# Fiese Welse abdrillen...



## Ansgar (31. Mai 2006)

Moinsen,

da war ich doch neulich wieder mit nem guten Kumpel zum angeln.
Wir hatten uns einen schoenen PLatz in einer Bucht ausgesucht und wollten unser Glueck auf Kingies versuchen. 
Es war eine perfekte laue Herbstnacht mit ganz wenig Duenung, kaum Wind, warm und der Vollmond beleuchtete schoen die Szenerie...

Wir hatten uns extra erst noch Koeder gefangen und uns dann an einem Riff positioniert, wo wir Kingies vermuteten. An diesem Platz gibt es jede Menge Wasserpflanzen und Steine - was eigentlich gute Voraussetzungen sind, sich spaeter aber als verhaengnisvoll erweisen sollte...

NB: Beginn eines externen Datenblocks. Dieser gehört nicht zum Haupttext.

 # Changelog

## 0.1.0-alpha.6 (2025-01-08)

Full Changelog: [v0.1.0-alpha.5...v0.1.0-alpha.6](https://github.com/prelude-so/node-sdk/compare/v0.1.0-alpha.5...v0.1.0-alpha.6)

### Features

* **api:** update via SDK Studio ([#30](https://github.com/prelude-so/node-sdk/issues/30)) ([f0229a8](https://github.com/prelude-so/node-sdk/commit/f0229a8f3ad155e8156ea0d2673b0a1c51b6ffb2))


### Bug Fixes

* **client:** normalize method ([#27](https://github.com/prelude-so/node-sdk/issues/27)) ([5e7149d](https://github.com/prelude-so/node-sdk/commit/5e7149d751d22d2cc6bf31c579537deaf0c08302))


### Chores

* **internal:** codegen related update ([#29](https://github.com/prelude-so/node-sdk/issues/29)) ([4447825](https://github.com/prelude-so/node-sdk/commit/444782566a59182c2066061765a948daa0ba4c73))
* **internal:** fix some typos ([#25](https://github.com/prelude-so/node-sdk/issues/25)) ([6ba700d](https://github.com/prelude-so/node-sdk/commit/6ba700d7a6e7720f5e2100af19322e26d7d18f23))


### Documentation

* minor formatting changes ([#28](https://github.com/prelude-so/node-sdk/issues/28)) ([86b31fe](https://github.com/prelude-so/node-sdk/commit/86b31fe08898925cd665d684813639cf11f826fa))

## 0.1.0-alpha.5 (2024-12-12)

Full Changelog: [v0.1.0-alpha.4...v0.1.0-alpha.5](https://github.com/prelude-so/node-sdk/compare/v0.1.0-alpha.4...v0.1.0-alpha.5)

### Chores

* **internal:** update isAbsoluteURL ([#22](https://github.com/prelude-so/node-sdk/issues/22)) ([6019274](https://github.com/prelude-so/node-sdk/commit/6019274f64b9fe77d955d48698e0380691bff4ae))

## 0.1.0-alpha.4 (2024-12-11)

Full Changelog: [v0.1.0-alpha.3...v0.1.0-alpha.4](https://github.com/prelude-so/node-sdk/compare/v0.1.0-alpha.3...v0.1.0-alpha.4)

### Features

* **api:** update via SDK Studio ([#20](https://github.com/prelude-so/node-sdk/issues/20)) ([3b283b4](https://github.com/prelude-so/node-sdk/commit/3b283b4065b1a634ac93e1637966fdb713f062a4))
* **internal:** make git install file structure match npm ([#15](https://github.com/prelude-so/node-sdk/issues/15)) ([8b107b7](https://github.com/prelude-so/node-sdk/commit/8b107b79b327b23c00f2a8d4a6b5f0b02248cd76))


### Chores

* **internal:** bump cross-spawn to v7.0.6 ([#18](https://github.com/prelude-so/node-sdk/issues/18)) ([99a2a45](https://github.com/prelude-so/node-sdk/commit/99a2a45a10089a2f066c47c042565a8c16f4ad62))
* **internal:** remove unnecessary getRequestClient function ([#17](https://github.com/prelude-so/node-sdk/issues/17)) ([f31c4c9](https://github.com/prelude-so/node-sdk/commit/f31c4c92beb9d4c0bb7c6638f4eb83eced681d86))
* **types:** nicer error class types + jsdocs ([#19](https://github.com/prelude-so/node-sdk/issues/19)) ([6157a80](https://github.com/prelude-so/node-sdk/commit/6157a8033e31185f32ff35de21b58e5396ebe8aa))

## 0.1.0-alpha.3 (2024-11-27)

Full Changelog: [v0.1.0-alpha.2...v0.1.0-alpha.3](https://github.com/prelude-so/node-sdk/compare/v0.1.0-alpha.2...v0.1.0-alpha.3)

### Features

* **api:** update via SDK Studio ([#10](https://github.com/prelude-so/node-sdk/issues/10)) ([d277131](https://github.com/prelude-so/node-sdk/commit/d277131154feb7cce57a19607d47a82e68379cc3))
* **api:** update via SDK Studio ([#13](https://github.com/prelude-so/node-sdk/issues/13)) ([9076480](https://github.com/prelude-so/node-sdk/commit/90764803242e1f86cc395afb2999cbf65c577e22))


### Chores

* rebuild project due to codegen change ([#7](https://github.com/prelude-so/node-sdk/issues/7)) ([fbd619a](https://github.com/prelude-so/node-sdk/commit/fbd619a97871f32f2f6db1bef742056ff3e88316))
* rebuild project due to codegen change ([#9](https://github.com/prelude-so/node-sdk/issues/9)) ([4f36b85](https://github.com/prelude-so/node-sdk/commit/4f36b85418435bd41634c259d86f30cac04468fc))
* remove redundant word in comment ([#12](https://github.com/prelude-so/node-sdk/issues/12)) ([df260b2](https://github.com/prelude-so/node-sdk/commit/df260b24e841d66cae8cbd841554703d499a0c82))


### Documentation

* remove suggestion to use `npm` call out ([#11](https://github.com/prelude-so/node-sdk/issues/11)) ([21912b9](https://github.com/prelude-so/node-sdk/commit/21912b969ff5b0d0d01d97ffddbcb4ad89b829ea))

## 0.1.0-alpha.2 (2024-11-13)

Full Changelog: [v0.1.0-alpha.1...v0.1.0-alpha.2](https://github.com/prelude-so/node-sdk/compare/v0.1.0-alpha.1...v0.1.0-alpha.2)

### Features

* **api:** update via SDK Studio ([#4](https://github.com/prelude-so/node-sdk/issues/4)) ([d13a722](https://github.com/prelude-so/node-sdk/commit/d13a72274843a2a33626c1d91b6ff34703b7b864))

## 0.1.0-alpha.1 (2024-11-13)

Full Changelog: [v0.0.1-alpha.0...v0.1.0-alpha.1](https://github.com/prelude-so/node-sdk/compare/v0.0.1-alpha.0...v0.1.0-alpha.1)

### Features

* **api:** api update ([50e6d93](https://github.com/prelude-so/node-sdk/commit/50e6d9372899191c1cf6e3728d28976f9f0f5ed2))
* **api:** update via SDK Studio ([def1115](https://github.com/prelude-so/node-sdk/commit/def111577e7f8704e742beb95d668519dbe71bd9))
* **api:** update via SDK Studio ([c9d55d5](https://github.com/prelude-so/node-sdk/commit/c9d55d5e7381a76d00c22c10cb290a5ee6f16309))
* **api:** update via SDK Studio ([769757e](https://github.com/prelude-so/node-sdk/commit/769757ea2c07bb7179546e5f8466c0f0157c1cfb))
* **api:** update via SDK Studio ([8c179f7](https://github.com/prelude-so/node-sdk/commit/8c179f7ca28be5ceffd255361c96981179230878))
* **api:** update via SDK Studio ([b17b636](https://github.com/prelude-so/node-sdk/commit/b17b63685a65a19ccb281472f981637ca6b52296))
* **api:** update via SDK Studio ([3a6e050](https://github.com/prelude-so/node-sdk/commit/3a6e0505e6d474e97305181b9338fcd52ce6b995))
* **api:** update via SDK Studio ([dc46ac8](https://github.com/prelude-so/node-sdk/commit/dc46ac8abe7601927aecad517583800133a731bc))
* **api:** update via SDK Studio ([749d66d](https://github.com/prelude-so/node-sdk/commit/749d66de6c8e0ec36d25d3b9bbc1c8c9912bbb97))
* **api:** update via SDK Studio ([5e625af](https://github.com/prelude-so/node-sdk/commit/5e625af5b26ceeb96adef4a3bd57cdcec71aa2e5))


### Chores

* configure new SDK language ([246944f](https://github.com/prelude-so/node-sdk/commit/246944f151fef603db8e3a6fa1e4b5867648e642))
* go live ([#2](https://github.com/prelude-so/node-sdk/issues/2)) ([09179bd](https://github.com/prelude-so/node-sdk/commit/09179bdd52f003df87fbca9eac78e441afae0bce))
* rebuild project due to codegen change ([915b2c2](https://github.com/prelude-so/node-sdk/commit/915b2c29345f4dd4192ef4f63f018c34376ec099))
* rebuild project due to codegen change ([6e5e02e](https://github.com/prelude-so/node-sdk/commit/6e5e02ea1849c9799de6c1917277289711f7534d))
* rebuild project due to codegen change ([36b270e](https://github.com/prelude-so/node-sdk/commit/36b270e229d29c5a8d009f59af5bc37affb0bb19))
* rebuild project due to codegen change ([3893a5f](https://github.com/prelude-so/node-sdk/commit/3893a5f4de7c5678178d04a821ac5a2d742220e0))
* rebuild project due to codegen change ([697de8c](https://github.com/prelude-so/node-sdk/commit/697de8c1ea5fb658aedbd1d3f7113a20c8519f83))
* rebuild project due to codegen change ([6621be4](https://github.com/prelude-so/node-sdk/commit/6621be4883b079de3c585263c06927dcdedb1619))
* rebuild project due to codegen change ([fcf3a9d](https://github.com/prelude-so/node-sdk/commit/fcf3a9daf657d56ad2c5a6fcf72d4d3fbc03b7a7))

Wir hatten uns gerade eine Tasse Tee eingegossen und die Erlebnisse des letzten Angeltages revue passieren lassen, als meine Rute ploetzlich Aktivitaet anzeigte. Schnell die Rute in die Hand - ja, die Schnur laeuft von der Rolle... Anschlag - und die Rute macht ein U. Ganz schwerer Widerstand und leichte Schlaege in der Rute. Stingray (Rochen) ruft mein Kumpel.
Nein, denke ich - ein Rochen hier im Riff, das ist komisch. Es ist aber definitiv kein Kingie... Ich fange an zu pumpen, der Fisch kommt mit. Es geht nicht zu schwer - der Fisch hat sicher nicht mehr als 20- 30Pfund. 
Im Licht der Taschenlampe kommt er hoch und mein Kumpel keschert in mit dem grossen Landungsnetz.
Der Fisch (ca. 15 Pfund) hat eine Unzahl von Tentakeln und er hat sich im Kescher zu einem grossen Ball zusammengerollt.
Vorsichtig fangen wir an, den Fisch aus dem Kescher zu schuetteln. Als er schliesslich auf die Steine rollt springen wir beide zur Seite. Der Fisch ist ein Brackwasser Wels (Estuary Catfish) - und das unangenehme ist, das dieser Fisch Giftstacheln an den Brust und an der Rueckenflosse hat, die drastische Vergiftungen hervorrufen koennen. Diese Fische leben hauptsaechlich in Gebieten mit vielen Wasserpflanzen...
Ich ziehe mir Handschuhe an und beginne mit einer langen Zange die 6/0er Haken zu loesen. Wahnsinn - hier ist echt alles giftig!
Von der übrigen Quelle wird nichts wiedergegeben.